§ SUPPLIED DATA

▬▬▬▬▬▬▬▬▬▬

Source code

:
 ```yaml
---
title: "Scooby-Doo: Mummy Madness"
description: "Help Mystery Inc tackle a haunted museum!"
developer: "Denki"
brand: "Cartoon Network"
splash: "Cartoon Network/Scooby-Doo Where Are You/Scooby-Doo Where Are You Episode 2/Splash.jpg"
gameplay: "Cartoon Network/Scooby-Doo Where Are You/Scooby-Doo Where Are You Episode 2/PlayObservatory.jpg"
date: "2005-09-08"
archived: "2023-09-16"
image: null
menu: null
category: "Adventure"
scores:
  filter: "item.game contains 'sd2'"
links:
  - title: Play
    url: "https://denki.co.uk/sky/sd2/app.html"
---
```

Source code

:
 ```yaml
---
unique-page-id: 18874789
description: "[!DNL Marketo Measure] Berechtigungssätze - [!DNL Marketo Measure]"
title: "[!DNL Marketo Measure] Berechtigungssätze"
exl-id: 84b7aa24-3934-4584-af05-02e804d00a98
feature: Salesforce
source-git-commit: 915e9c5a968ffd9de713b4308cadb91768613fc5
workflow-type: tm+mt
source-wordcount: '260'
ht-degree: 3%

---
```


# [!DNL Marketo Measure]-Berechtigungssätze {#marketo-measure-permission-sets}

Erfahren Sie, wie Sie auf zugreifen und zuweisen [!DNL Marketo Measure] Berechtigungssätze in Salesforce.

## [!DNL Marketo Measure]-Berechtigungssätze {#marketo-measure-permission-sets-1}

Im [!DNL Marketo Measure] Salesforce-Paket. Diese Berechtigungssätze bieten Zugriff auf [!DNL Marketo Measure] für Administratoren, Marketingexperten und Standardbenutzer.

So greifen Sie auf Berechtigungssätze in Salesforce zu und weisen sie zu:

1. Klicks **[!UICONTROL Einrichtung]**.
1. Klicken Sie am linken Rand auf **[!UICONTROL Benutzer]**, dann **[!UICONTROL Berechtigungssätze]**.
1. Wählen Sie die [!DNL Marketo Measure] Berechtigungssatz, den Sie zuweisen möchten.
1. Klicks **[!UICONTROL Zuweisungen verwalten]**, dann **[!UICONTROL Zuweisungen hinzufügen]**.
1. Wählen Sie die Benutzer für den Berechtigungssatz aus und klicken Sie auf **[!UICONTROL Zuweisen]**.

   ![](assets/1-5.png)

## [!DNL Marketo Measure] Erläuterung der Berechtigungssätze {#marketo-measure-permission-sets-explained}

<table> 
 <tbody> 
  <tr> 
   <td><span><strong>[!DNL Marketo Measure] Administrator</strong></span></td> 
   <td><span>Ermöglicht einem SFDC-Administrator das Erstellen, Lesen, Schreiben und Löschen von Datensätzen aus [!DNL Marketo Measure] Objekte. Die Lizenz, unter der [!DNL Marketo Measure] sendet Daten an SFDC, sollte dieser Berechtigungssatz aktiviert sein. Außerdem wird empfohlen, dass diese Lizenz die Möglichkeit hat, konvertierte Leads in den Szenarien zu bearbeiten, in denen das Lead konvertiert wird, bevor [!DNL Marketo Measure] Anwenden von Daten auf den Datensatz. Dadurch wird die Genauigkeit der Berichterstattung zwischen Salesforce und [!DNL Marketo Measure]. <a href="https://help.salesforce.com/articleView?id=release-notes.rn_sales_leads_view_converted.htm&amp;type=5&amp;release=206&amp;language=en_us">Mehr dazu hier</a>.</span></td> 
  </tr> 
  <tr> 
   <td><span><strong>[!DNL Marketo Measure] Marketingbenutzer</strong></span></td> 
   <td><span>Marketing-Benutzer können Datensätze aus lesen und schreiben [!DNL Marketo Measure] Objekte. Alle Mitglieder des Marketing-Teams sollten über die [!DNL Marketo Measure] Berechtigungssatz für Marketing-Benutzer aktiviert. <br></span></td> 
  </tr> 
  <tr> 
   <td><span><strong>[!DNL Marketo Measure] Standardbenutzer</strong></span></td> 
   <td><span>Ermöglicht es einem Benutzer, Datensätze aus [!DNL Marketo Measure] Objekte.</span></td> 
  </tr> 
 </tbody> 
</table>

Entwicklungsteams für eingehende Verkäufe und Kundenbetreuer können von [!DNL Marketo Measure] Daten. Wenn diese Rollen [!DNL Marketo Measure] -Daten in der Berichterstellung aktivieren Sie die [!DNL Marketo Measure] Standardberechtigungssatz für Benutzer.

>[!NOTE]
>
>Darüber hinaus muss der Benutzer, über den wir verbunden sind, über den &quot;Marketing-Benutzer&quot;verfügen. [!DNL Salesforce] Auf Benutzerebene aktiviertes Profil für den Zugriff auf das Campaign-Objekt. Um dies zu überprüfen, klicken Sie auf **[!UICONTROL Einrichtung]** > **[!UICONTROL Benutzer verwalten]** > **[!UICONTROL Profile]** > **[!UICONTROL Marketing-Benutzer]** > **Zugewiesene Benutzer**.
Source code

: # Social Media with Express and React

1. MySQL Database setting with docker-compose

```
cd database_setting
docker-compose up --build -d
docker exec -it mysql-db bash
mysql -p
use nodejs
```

▬▬▬▬▬▬▬▬▬▬

Look above for the line with "## [!DNL Marketo Measure]-Berechtigungssätze" and the line with "Im [!DNL Marketo". Write out those two lines and all the lines between them, exactly, and no others.

§ WRITTEN REPLY
## [!DNL Marketo Measure]-Berechtigungssätze {#marketo-measure-permission-sets-1}

Im [!DNL Marketo Measure] Salesforce-Paket. Diese Berechtigungssätze bieten Zugriff auf [!DNL Marketo Measure] für Administratoren, Marketingexperten und Standardbenutzer.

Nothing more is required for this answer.